Cumhurbaşkanlığına seçilen İsmet İnönü başkanlığında 13 Kasım 1938 Pazar günü toplanan Bakanlar Kurulu, Gazi Mustafa Kemal Atatürk’ün cenaze programı ve geçici kabir meselesini görüştü. Milli Savunma Bakanı Kazım Özalp’ın teklifi doğrultusunda geçici kabir olarak Etnografya Müzesi’nin belirlenmesine karar verildi. Atatürk’ün naaşı, tahnit işlemlerinin tamamlanmasının ardından Türk bayrağı ile örtülerek Dolmabahçe Sarayı Muayede Salonu’na konuldu ve 16 Kasım 1938 sabah saat 10.00’da halkın ziyaretine açıldı. Ziyaretlerin süresi, halkın yoğun ilgisi nedeniyle planlanan gece yarısını aşarak sabaha kadar devam etti. Yaşanan izdihamlar sonucu 11 kişi hayatını kaybetti, kırk kişi ise yaralandı. Bu nedenle cenaze namazının halka açık bir camide kılınması fikri iptal edildi ve sarayda kılınmasına karar verildi. Atatürk’ün kardeşi Makbule Hanım tarafından cenaze namazının nerede kılınacağı önceden Hasan Rıza Soyak’a soruldu.

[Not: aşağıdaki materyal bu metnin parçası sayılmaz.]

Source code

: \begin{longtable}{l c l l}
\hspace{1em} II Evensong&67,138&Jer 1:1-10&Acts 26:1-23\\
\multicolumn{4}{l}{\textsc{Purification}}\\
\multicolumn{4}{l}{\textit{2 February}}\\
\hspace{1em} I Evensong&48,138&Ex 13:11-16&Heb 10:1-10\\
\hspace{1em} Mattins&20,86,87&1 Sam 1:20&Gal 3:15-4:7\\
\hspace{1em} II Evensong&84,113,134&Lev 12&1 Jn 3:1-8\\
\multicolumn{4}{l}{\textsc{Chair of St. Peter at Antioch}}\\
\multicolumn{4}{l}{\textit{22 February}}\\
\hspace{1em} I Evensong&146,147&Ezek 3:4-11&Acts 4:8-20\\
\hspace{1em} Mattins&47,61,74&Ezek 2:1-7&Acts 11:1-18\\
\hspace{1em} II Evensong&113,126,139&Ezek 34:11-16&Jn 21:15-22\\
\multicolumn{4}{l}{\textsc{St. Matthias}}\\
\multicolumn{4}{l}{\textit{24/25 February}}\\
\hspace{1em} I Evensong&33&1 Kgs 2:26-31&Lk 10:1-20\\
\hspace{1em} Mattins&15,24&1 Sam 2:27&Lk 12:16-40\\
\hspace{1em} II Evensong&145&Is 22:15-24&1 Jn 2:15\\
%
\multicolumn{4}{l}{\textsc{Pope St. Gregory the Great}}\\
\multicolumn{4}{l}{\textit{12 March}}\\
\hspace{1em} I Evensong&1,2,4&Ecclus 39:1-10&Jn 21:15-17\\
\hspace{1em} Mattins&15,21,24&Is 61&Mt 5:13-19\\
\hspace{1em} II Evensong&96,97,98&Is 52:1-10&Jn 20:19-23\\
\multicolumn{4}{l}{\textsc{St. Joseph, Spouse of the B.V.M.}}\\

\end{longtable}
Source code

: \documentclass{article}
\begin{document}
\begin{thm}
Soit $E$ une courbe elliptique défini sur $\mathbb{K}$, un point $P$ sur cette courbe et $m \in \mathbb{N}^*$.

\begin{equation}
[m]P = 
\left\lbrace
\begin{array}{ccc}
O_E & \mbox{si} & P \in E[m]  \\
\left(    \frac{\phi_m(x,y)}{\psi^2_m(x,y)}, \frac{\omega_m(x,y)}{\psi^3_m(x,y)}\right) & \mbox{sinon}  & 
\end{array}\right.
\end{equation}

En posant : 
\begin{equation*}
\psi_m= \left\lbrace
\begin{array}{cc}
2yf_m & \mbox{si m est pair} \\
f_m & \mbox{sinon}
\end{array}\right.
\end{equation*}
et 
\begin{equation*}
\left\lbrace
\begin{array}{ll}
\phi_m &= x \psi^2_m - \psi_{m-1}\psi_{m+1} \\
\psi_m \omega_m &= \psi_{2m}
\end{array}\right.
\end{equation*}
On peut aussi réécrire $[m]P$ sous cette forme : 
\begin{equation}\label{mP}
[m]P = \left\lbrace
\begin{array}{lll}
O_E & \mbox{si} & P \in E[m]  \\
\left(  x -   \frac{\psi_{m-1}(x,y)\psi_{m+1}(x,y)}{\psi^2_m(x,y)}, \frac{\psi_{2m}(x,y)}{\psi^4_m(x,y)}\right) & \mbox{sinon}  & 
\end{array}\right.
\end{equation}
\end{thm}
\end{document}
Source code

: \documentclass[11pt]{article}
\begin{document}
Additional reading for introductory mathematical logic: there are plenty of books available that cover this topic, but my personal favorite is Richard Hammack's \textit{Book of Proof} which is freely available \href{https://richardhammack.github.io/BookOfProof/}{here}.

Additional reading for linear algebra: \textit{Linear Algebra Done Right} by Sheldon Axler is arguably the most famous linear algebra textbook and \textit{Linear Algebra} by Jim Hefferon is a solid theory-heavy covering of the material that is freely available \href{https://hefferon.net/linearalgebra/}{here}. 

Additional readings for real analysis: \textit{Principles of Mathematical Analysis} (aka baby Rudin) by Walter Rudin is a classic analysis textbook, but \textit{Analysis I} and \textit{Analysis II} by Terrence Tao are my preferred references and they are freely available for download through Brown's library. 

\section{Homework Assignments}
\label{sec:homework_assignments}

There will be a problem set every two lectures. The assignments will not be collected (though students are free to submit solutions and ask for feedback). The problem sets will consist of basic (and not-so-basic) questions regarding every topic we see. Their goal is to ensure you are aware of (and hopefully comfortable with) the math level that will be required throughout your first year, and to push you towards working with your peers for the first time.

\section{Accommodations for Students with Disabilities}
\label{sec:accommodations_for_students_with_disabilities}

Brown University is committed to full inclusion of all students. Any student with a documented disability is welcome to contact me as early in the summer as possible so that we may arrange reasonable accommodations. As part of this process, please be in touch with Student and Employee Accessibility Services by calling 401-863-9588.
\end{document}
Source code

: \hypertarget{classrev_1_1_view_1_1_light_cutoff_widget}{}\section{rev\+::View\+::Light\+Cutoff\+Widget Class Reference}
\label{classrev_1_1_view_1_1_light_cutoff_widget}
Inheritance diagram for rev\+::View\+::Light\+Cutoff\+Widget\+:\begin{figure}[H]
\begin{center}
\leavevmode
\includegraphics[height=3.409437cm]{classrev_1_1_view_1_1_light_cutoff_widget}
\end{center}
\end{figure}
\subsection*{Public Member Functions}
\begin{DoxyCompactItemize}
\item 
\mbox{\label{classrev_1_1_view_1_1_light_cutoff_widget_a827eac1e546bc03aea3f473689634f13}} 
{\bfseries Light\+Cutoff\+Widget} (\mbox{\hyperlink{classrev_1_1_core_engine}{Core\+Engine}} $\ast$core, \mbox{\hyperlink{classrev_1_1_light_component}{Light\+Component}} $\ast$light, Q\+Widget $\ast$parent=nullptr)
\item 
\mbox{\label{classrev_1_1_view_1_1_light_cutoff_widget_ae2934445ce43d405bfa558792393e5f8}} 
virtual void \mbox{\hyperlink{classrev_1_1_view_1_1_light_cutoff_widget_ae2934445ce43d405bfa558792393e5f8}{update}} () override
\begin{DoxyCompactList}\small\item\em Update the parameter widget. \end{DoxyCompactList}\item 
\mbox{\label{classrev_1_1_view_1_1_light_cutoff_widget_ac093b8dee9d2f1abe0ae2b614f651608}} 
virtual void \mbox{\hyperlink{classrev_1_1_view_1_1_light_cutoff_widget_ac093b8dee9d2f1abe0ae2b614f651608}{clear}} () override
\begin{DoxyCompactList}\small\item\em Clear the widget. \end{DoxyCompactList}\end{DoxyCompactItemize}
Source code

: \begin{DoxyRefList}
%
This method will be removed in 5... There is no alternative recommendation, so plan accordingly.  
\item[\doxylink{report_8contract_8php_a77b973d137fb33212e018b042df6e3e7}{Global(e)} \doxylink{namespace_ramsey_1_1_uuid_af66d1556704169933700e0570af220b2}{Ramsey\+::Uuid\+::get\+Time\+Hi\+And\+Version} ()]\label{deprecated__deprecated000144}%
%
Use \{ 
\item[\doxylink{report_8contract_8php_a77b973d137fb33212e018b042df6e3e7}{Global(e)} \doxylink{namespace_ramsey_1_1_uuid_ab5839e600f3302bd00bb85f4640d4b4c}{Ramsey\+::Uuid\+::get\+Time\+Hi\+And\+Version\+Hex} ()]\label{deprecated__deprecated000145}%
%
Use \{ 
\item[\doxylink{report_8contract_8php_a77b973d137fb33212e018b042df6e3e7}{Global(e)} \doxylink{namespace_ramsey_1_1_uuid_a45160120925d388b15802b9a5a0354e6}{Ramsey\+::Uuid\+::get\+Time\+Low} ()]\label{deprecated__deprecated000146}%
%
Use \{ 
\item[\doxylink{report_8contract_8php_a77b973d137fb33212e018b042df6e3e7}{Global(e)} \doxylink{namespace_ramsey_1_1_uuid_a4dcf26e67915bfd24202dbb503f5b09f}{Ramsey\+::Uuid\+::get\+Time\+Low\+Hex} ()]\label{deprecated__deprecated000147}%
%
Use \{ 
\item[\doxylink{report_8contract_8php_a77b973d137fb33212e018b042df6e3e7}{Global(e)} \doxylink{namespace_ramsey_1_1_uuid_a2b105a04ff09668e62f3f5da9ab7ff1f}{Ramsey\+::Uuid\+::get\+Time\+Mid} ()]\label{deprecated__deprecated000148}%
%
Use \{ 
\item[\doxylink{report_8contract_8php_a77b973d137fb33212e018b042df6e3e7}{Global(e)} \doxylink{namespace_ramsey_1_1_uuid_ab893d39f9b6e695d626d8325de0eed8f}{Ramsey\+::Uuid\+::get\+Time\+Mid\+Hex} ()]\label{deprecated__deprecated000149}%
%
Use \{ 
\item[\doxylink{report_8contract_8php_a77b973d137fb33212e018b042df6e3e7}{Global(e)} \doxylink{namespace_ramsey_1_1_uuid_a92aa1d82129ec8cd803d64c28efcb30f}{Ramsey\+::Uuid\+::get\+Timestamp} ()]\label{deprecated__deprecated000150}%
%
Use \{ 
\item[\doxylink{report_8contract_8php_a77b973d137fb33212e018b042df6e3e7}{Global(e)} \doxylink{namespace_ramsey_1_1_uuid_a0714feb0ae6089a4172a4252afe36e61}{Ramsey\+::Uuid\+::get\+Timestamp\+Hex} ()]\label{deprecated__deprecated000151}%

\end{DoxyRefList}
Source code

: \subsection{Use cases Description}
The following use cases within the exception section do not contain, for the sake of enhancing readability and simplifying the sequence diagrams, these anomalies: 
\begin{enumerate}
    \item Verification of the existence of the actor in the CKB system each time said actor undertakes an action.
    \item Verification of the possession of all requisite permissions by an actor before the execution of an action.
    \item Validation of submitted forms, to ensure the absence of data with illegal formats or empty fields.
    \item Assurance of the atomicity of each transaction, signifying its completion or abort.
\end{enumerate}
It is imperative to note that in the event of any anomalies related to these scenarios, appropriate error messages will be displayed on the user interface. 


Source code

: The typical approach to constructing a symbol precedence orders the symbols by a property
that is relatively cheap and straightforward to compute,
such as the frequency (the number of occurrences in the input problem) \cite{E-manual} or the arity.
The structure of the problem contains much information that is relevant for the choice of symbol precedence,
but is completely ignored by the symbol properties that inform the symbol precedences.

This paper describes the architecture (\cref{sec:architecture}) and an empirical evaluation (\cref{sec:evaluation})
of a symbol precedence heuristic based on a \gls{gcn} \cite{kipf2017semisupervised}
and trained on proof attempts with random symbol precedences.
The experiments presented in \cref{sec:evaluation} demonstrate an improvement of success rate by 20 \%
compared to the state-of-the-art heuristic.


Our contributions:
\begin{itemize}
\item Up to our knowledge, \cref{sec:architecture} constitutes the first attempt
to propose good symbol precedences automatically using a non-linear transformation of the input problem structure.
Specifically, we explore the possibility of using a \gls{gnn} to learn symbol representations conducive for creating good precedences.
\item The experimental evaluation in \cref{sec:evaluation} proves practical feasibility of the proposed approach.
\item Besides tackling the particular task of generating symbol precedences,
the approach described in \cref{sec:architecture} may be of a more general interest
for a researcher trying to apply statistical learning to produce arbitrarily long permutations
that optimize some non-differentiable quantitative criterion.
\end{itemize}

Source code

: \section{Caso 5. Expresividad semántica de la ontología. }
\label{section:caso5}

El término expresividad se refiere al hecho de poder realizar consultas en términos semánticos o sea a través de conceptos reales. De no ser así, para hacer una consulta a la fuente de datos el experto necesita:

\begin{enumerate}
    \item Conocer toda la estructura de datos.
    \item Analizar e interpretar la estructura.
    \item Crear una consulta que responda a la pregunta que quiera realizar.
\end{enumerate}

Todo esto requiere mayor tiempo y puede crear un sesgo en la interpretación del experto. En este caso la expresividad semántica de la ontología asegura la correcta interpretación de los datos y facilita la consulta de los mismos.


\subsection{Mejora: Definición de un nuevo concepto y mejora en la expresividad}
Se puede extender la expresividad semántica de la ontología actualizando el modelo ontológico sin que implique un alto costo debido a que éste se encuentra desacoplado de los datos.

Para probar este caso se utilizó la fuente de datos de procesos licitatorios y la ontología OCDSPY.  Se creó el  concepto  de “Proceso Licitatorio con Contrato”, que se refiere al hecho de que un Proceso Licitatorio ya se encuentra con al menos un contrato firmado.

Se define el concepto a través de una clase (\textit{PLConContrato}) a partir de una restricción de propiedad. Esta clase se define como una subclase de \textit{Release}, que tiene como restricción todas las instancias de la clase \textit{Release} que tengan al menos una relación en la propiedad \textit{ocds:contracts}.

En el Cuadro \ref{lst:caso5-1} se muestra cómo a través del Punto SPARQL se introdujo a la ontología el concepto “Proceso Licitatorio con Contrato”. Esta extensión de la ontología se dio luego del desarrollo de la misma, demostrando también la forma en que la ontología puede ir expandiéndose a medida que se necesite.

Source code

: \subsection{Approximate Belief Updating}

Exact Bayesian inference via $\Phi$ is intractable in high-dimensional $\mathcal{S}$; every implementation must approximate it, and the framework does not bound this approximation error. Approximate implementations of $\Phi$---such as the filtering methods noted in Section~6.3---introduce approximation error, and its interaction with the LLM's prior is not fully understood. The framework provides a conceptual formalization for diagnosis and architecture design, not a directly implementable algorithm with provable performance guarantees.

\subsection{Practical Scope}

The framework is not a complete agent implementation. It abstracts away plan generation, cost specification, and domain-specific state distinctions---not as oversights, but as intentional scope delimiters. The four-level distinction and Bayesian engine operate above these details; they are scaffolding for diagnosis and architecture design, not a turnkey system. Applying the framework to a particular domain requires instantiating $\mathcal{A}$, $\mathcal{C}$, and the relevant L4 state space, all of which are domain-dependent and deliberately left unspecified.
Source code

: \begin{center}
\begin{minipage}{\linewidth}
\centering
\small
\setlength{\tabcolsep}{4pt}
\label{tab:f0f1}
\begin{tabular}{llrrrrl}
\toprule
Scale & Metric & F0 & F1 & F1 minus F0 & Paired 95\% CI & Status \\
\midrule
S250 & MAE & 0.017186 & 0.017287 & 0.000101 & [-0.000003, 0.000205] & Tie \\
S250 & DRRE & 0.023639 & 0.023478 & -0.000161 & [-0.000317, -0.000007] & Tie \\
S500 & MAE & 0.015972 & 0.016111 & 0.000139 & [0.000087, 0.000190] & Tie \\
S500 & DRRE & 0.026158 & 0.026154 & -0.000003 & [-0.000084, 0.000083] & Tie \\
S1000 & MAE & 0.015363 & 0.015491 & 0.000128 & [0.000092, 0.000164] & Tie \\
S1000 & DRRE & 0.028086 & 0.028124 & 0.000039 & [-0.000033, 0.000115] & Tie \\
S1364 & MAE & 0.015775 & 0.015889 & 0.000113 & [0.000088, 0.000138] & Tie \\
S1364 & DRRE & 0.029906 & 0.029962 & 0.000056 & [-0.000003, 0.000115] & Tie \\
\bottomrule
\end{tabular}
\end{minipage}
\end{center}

Bunun üzerine dinî zorunluluk tartışılmaya açıldı. İstanbul Üniversitesi İlâhiyat Fakültesi öğretim üyelerinden Ord. Prof. Şerafettin Yaltkaya, cenazenin mutlaka bir camide kılınması gibi şer’i bir zorunluluk bulunmadığını ifade etti ve görüşünü, Millî Mücadele döneminden itibaren Atatürk’ün yanında yer alan Cumhuriyetin ilk Diyanet İşleri Başkanı Rıfat Börekçi ’ye danıştı. Börekçi de Yaltkaya’nın kanaatini doğrulayarak, “Atatürk’ün cenaze namazı, tertemiz hale getirdiği vatanın her köşesinde kılınabilir.” değerlendirmesinde bulundu.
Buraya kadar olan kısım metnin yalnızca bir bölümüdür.